Home sales decline around Alaska to end 2015

Home sales declined across much of Alaska in the fourth quarter of 2015, according to data provided by the Alaska Association of Realtors. Single-family transactions in Anchorage fell by 3.5 percent versus the last months of 2014, from 743 sales to 717. Condo sales fell by 9.6 percent in the state’s largest market, to 262 condos sold. Fourth quarter home sales fell by 4 percent in Fairbanks, 3.1 percent on the Kenai Peninsula and 2.6 percent in Southeast Alaska as well, compared to 2014. Average residential sale prices increased 2.4 percent to $358,400 in Anchorage and the average “days on market” also fell by 14.5 percent to 47 days, despite decreased sale activity.
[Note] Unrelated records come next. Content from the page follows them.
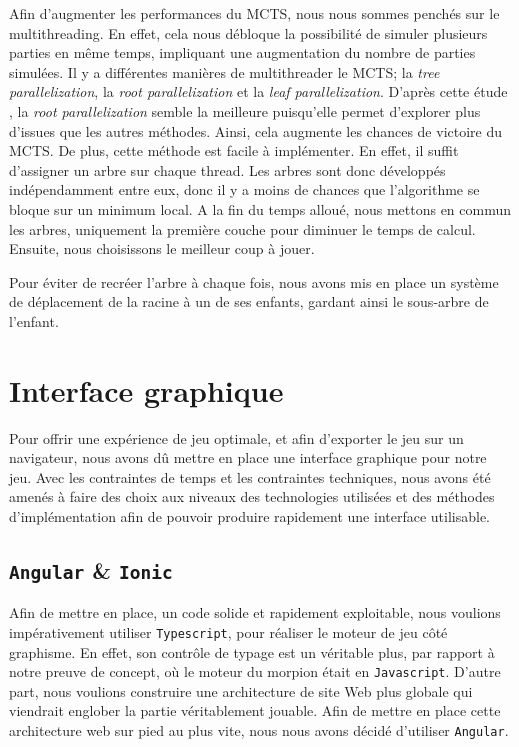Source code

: \documentclass[a4paper,11pt]{article}
\begin{document}
Afin d'augmenter les performances du MCTS, nous nous sommes penchés sur
le multithreading. En effet, cela nous débloque la possibilité de
simuler plusieurs parties en même temps, impliquant une augmentation du
nombre de parties simulées. Il y a différentes manières de multithreader
le MCTS; la \emph{tree parallelization}, la \emph{root parallelization}
et la \emph{leaf parallelization}. D'après cette étude
\citep{mass_par_mcts, par_mcts}, la \emph{root parallelization} semble
la meilleure puisqu'elle permet d'explorer plus d'issues que les autres
méthodes. Ainsi, cela augmente les chances de victoire du MCTS. De plus,
cette méthode est facile à implémenter. En effet, il suffit d'assigner
un arbre sur chaque thread. Les arbres sont donc développés
indépendamment entre eux, donc il y a moins de chances que l'algorithme
se bloque sur un minimum local. A la fin du temps alloué, nous mettons
en commun les arbres, uniquement la première couche pour diminuer le
temps de calcul. Ensuite, nous choisissons le meilleur coup à jouer.

Pour éviter de recréer l'arbre à chaque fois, nous avons mis en place un
système de déplacement de la racine à un de ses enfants, gardant ainsi
le sous-arbre de l'enfant.

\section{Interface graphique}\label{interface-graphique}

Pour offrir une expérience de jeu optimale, et afin d'exporter le jeu
sur un navigateur, nous avons dû mettre en place une interface graphique
pour notre jeu. Avec les contraintes de temps et les contraintes
techniques, nous avons été amenés à faire des choix aux niveaux des
technologies utilisées et des méthodes d'implémentation afin de pouvoir
produire rapidement une interface utilisable.

\subsection{\texorpdfstring{\texttt{Angular} \&
\texttt{Ionic}}{Angular \& Ionic}}\label{angular-ionic}

Afin de mettre en place, un code solide et rapidement exploitable, nous
voulions impérativement utiliser \texttt{Typescript}, pour réaliser le
moteur de jeu côté graphisme. En effet, son contrôle de typage est un
véritable plus, par rapport à notre preuve de concept, où le moteur du
morpion était en \texttt{Javascript}. D'autre part, nous voulions
construire une architecture de site Web plus globale qui viendrait
englober la partie véritablement jouable. Afin de mettre en place cette
architecture web sur pied au plus vite, nous nous avons décidé
d'utiliser \texttt{Angular}.
\end{document}
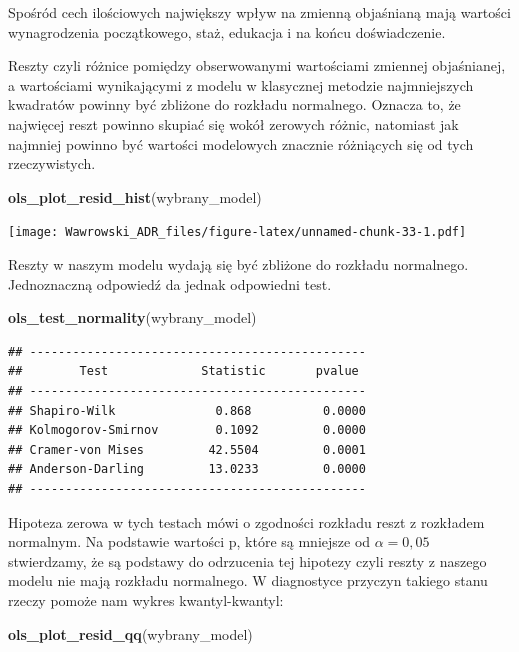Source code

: \documentclass[]{book}
\newenvironment{Shaded}{\begin{snugshade}}{\end{snugshade}}
\newcommand{\KeywordTok}[1]{\textcolor[rgb]{0.13,0.29,0.53}{\textbf{#1}}}
\newcommand{\NormalTok}[1]{#1}
\begin{document}
Spośród cech ilościowych największy wpływ na zmienną objaśnianą mają wartości wynagrodzenia początkowego, staż, edukacja i na końcu doświadczenie.

Reszty czyli różnice pomiędzy obserwowanymi wartościami zmiennej objaśnianej, a wartościami wynikającymi z modelu w klasycznej metodzie najmniejszych kwadratów powinny być zbliżone do rozkładu normalnego. Oznacza to, że najwięcej reszt powinno skupiać się wokół zerowych różnic, natomiast jak najmniej powinno być wartości modelowych znacznie różniących się od tych rzeczywistych.

\begin{Shaded}
\begin{Highlighting}[]
\KeywordTok{ols_plot_resid_hist}\NormalTok{(wybrany_model)}
\end{Highlighting}
\end{Shaded}

\texttt{[image: Wawrowski\_ADR\_files/figure-latex/unnamed-chunk-33-1.pdf]}

Reszty w naszym modelu wydają się być zbliżone do rozkładu normalnego. Jednoznaczną odpowiedź da jednak odpowiedni test.

\begin{Shaded}
\begin{Highlighting}[]
\KeywordTok{ols_test_normality}\NormalTok{(wybrany_model)}
\end{Highlighting}
\end{Shaded}

\begin{verbatim}
## -----------------------------------------------
##        Test             Statistic       pvalue  
## -----------------------------------------------
## Shapiro-Wilk              0.868          0.0000 
## Kolmogorov-Smirnov        0.1092         0.0000 
## Cramer-von Mises         42.5504         0.0001 
## Anderson-Darling         13.0233         0.0000 
## -----------------------------------------------
\end{verbatim}

Hipoteza zerowa w tych testach mówi o zgodności rozkładu reszt z rozkładem normalnym. Na podstawie wartości p, które są mniejsze od \(\alpha=0,05\) stwierdzamy, że są podstawy do odrzucenia tej hipotezy czyli reszty z naszego modelu nie mają rozkładu normalnego. W diagnostyce przyczyn takiego stanu rzeczy pomoże nam wykres kwantyl-kwantyl:

\begin{Shaded}
\begin{Highlighting}[]
\KeywordTok{ols_plot_resid_qq}\NormalTok{(wybrany_model)}
\end{Highlighting}
\end{Shaded}
\end{document}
Condo prices in Anchorage fell by nearly 1 percent to $216,800. Single-family activity increased by 7.8 percent in the Matanuska-Susitna Borough and average sale price increased by 3.7 percent to $246,700. Along with that, the average number of days on the market for a single-family home in the valley fell from 73 at the end of 2014 to 63 in the fourth quarter of last year. Listing time in decreased by at least 14 percent for Southeast single-family homes and condos, as well as for Fairbanks, where the average single-family unit sold for $213,100 and spent just over two months on the market. Elwood Brehmer can be reached at [email protected]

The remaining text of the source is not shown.